━━━ MATERIAL PROVIDED ━━━

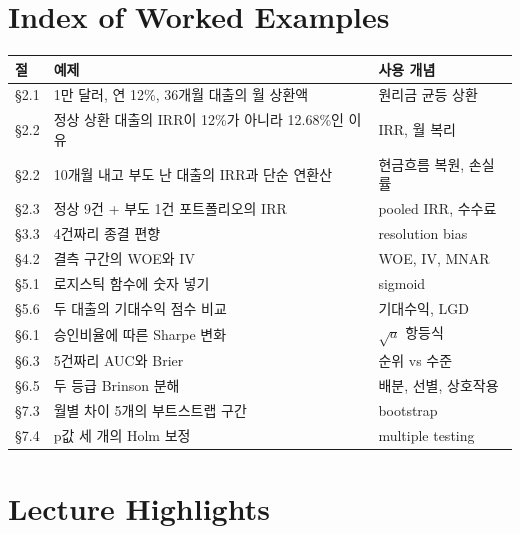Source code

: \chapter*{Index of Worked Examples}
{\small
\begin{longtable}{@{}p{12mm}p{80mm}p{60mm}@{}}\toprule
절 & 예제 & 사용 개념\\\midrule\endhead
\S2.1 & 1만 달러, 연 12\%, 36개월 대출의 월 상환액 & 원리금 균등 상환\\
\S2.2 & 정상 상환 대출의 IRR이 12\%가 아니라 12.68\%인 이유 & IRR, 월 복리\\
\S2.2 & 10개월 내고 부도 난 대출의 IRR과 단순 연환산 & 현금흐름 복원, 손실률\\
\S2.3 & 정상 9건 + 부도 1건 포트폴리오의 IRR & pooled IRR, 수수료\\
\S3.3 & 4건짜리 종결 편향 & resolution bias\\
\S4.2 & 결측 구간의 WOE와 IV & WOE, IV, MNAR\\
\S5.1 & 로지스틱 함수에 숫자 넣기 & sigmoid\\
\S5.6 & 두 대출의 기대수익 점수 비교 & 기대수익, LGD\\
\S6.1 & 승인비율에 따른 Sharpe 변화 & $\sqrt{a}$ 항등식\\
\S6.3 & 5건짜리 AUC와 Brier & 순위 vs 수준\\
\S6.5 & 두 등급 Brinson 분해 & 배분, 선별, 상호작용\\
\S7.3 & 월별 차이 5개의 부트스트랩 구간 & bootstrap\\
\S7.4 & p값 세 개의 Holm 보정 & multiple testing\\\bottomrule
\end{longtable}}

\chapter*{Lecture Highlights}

━━━

### GOAL OF THE EXERCISE
Repeat the data word for word. Images are not part of the copy.

### RESULT OF THE TASK
Source code

: \chapter*{Index of Worked Examples}
{\small
\begin{longtable}{@{}p{12mm}p{80mm}p{60mm}@{}}\toprule
절 & 예제 & 사용 개념\\\midrule\endhead
\S2.1 & 1만 달러, 연 12\%, 36개월 대출의 월 상환액 & 원리금 균등 상환\\
\S2.2 & 정상 상환 대출의 IRR이 12\%가 아니라 12.68\%인 이유 & IRR, 월 복리\\
\S2.2 & 10개월 내고 부도 난 대출의 IRR과 단순 연환산 & 현금흐름 복원, 손실률\\
\S2.3 & 정상 9건 + 부도 1건 포트폴리오의 IRR & pooled IRR, 수수료\\
\S3.3 & 4건짜리 종결 편향 & resolution bias\\
\S4.2 & 결측 구간의 WOE와 IV & WOE, IV, MNAR\\
\S5.1 & 로지스틱 함수에 숫자 넣기 & sigmoid\\
\S5.6 & 두 대출의 기대수익 점수 비교 & 기대수익, LGD\\
\S6.1 & 승인비율에 따른 Sharpe 변화 & $\sqrt{a}$ 항등식\\
\S6.3 & 5건짜리 AUC와 Brier & 순위 vs 수준\\
\S6.5 & 두 등급 Brinson 분해 & 배분, 선별, 상호작용\\
\S7.3 & 월별 차이 5개의 부트스트랩 구간 & bootstrap\\
\S7.4 & p값 세 개의 Holm 보정 & multiple testing\\\bottomrule
\end{longtable}}

\chapter*{Lecture Highlights}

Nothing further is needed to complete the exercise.